# Market share reports?



## Ozarker (Oct 15, 2019)

Does anyone know when the next market share reports come out? Wondering if Canon is making inroads in the FF mirrorless market in the USA and beyond.


----------



## amorse (Oct 15, 2019)

No idea about US marketshare data, but this was the newest BCN rankings I could find:

https://translate.google.com/translate?sl=auto&tl=en&u=https://www.bcnretail.com/market/detail/20191007_139996.html

Canon is the blue line

Full disclosure, the translation seems to leave a bit to be desired...


----------



## ethanz (Oct 15, 2019)

No, they definitely are not. Don't get your hopes up man. Down at least 10 or 70%.


----------



## Ozarker (Oct 15, 2019)

ethanz said:


> No, they definitely are not. Don't get your hopes up man. Down at least 10 or 70%.

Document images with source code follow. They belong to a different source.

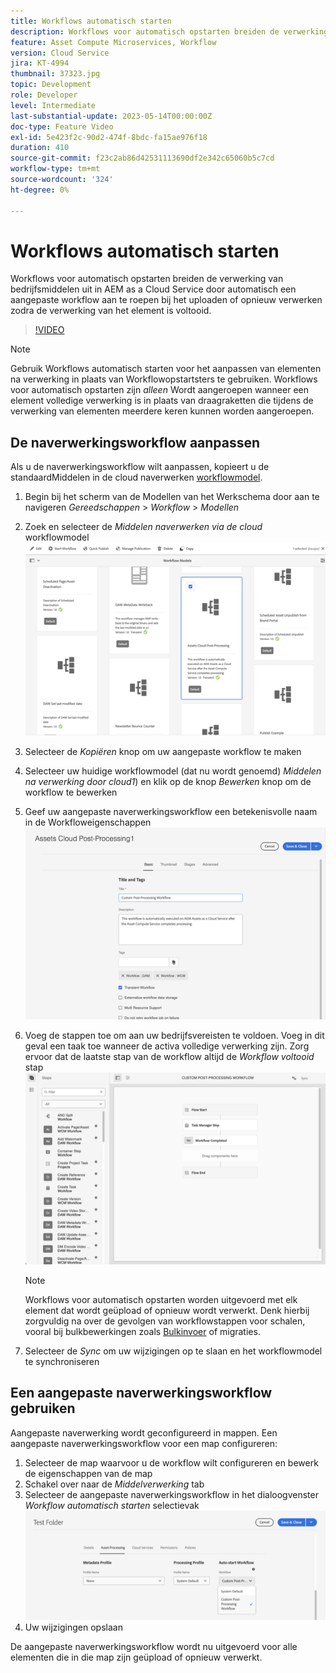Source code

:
 ```yaml
---
title: Workflows automatisch starten
description: Workflows voor automatisch opstarten breiden de verwerking van bedrijfsmiddelen uit door automatisch een aangepaste workflow aan te roepen bij het uploaden of opnieuw verwerken.
feature: Asset Compute Microservices, Workflow
version: Cloud Service
jira: KT-4994
thumbnail: 37323.jpg
topic: Development
role: Developer
level: Intermediate
last-substantial-update: 2023-05-14T00:00:00Z
doc-type: Feature Video
exl-id: 5e423f2c-90d2-474f-8bdc-fa15ae976f18
duration: 410
source-git-commit: f23c2ab86d42531113690df2e342c65060b5c7cd
workflow-type: tm+mt
source-wordcount: '324'
ht-degree: 0%

---
```


# Workflows automatisch starten

Workflows voor automatisch opstarten breiden de verwerking van bedrijfsmiddelen uit in AEM as a Cloud Service door automatisch een aangepaste workflow aan te roepen bij het uploaden of opnieuw verwerken zodra de verwerking van het element is voltooid.

>[!VIDEO](https://video.tv.adobe.com/v/37323?quality=12&learn=on)

>[!NOTE]
>
>Gebruik Workflows automatisch starten voor het aanpassen van elementen na verwerking in plaats van Workflowopstartsters te gebruiken. Workflows voor automatisch opstarten zijn _alleen_ Wordt aangeroepen wanneer een element volledige verwerking is in plaats van draagraketten die tijdens de verwerking van elementen meerdere keren kunnen worden aangeroepen.

## De naverwerkingsworkflow aanpassen

Als u de naverwerkingsworkflow wilt aanpassen, kopieert u de standaardMiddelen in de cloud naverwerken [workflowmodel](../../foundation/workflow/use-the-workflow-editor.md).

1. Begin bij het scherm van de Modellen van het Werkschema door aan te navigeren _Gereedschappen_ > _Workflow_ > _Modellen_
2. Zoek en selecteer de _Middelen naverwerken via de cloud_ workflowmodel<br/>
   ![Het workflowmodel voor naverwerking vanaf de cloud selecteren](assets/auto-start-workflow-select-workflow.png)
3. Selecteer de _Kopiëren_ knop om uw aangepaste workflow te maken
4. Selecteer uw huidige workflowmodel (dat nu wordt genoemd) _Middelen na verwerking door cloud1_) en klik op de knop _Bewerken_ knop om de workflow te bewerken
5. Geef uw aangepaste naverwerkingsworkflow een betekenisvolle naam in de Workfloweigenschappen<br/>
   ![De naam wijzigen](assets/auto-start-workflow-change-name.png)
6. Voeg de stappen toe om aan uw bedrijfsvereisten te voldoen. Voeg in dit geval een taak toe wanneer de activa volledige verwerking zijn. Zorg ervoor dat de laatste stap van de workflow altijd de _Workflow voltooid_ stap<br/>
   ![Workflowstappen toevoegen](assets/auto-start-workflow-customize-steps.png)

   >[!NOTE]
   >
   >Workflows voor automatisch opstarten worden uitgevoerd met elk element dat wordt geüpload of opnieuw wordt verwerkt. Denk hierbij zorgvuldig na over de gevolgen van workflowstappen voor schalen, vooral bij bulkbewerkingen zoals [Bulkinvoer](../../cloud-service/migration/bulk-import.md) of migraties.

7. Selecteer de _Sync_ om uw wijzigingen op te slaan en het workflowmodel te synchroniseren

## Een aangepaste naverwerkingsworkflow gebruiken

Aangepaste naverwerking wordt geconfigureerd in mappen. Een aangepaste naverwerkingsworkflow voor een map configureren:

1. Selecteer de map waarvoor u de workflow wilt configureren en bewerk de eigenschappen van de map
2. Schakel over naar de _Middelverwerking_ tab
3. Selecteer de aangepaste naverwerkingsworkflow in het dialoogvenster _Workflow automatisch starten_ selectievak<br/>
   ![De naverwerkingsworkflow instellen](assets/auto-start-workflow-set-workflow.png)
4. Uw wijzigingen opslaan

De aangepaste naverwerkingsworkflow wordt nu uitgevoerd voor alle elementen die in die map zijn geüpload of opnieuw verwerkt.
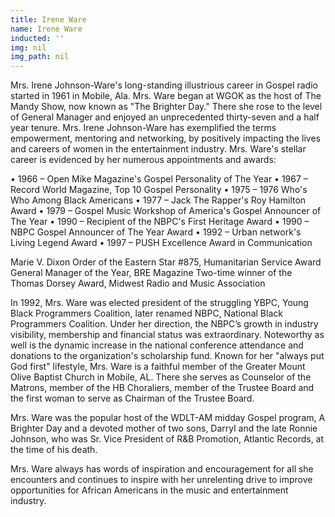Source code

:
 ```yaml
---
title: Irene Ware
name: Irene Ware
inducted: ''
img: nil
img_path: nil
---
```


Mrs. Irene Johnson-Ware's long-standing illustrious career in Gospel radio started in 1961 in Mobile, Ala. Mrs. Ware began at WGOK as the host of The Mandy Show, now known as "The Brighter Day." There she rose to the level of General Manager and enjoyed an unprecedented thirty-seven and a half year tenure.
Mrs. Irene Johnson-Ware has exemplified the terms empowerment, mentoring and networking, by positively impacting the lives and careers of women in the entertainment industry. Mrs. Ware's stellar career is evidenced by her numerous appointments and awards:

•	1966 – Open Mike Magazine's Gospel Personality of The Year
•	1967 – Record World Magazine, Top 10 Gospel Personality
•	1975 – 1976 Who's Who Among Black Americans
•	1977 – Jack The Rapper's Roy Hamilton Award
•	1979 – Gospel Music Workshop of America's Gospel Announcer of The Year
•	1990 – Recipient of the NBPC's First Heritage Award
•	1990 – NBPC Gospel Announcer of The Year Award
•	1992 – Urban network's Living Legend Award
•	1997 – PUSH Excellence Award in Communication

Marie V. Dixon Order of the Eastern Star #875, Humanitarian Service Award
General Manager of the Year, BRE Magazine
Two-time winner of the Thomas Dorsey Award, Midwest Radio and Music Association

In 1992, Mrs. Ware was elected president of the struggling YBPC, Young Black Programmers Coalition, later renamed NBPC, National Black Programmers Coalition. Under her direction, the NBPC’s growth in industry visibility, membership and financial status was extraordinary. Noteworthy as well is the dynamic increase in the national conference attendance and donations to the organization's scholarship fund. Known for her "always put God first" lifestyle, Mrs. Ware is a faithful member of the Greater Mount Olive Baptist Church in Mobile, AL. There she serves as Counselor of the Matrons, member of the HB Choraliers, member of the Trustee Board and the first woman to serve as Chairman of the Trustee Board.

Mrs. Ware was the popular host of the WDLT-AM midday Gospel program, A Brighter Day and a devoted mother of two sons, Darryl and the late Ronnie Johnson, who was Sr. Vice President of R&B Promotion, Atlantic Records, at the time of his death.

Mrs. Ware always has words of inspiration and encouragement for all she encounters and continues to inspire with her unrelenting drive to improve opportunities for African Americans in the music and entertainment industry.
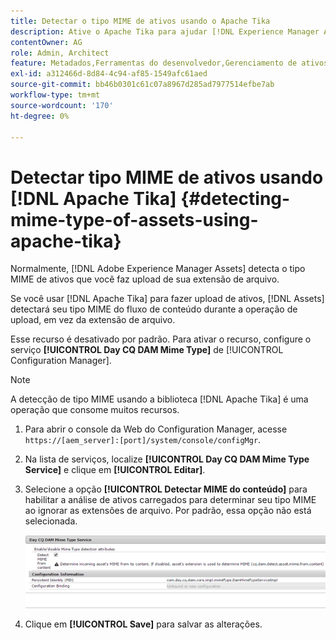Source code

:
 ```yaml
---
title: Detectar o tipo MIME de ativos usando o Apache Tika
description: Ative o Apache Tika para ajudar [!DNL Experience Manager Assets] detectar o tipo MIME de ativos do fluxo de conteúdo durante a operação de upload, em vez da extensão de arquivo.
contentOwner: AG
role: Admin, Architect
feature: Metadados,Ferramentas do desenvolvedor,Gerenciamento de ativos
exl-id: a312466d-8d84-4c94-af85-1549afc61aed
source-git-commit: bb46b0301c61c07a8967d285ad7977514efbe7ab
workflow-type: tm+mt
source-wordcount: '170'
ht-degree: 0%

---
```


# Detectar tipo MIME de ativos usando [!DNL Apache Tika] {#detecting-mime-type-of-assets-using-apache-tika}

Normalmente, [!DNL Adobe Experience Manager Assets] detecta o tipo MIME de ativos que você faz upload de sua extensão de arquivo.

Se você usar [!DNL Apache Tika] para fazer upload de ativos, [!DNL Assets] detectará seu tipo MIME do fluxo de conteúdo durante a operação de upload, em vez da extensão de arquivo.

Esse recurso é desativado por padrão. Para ativar o recurso, configure o serviço **[!UICONTROL Day CQ DAM Mime Type]** de [!UICONTROL Configuration Manager].

>[!NOTE]
>
>A detecção de tipo MIME usando a biblioteca [!DNL Apache Tika] é uma operação que consome muitos recursos.

1. Para abrir o console da Web do Configuration Manager, acesse `https://[aem_server]:[port]/system/console/configMgr`.

1. Na lista de serviços, localize **[!UICONTROL Day CQ DAM Mime Type Service]** e clique em **[!UICONTROL Editar]**.

1. Selecione a opção **[!UICONTROL Detectar MIME do conteúdo]** para habilitar a análise de ativos carregados para determinar seu tipo MIME ao ignorar as extensões de arquivo. Por padrão, essa opção não está selecionada.

   ![chlimage_1-333](assets/chlimage_1-333.png)

1. Clique em **[!UICONTROL Save]** para salvar as alterações.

Market share, not sales numbers.


----------



## ethanz (Oct 15, 2019)

CanonFanBoy said:


> Market share, not sales numbers.



All the numbers are down. ALL.


----------



## Ozarker (Oct 15, 2019)

ethanz said:


> All the numbers are down. ALL.


I understand. I just want to know MILC market share Canon vs Sony vs Nikon.


----------



## neuroanatomist (Oct 16, 2019)

What is market share, and why does it matter?


----------



## AlanF (Oct 16, 2019)

Wait until the DSLR figures come out!


----------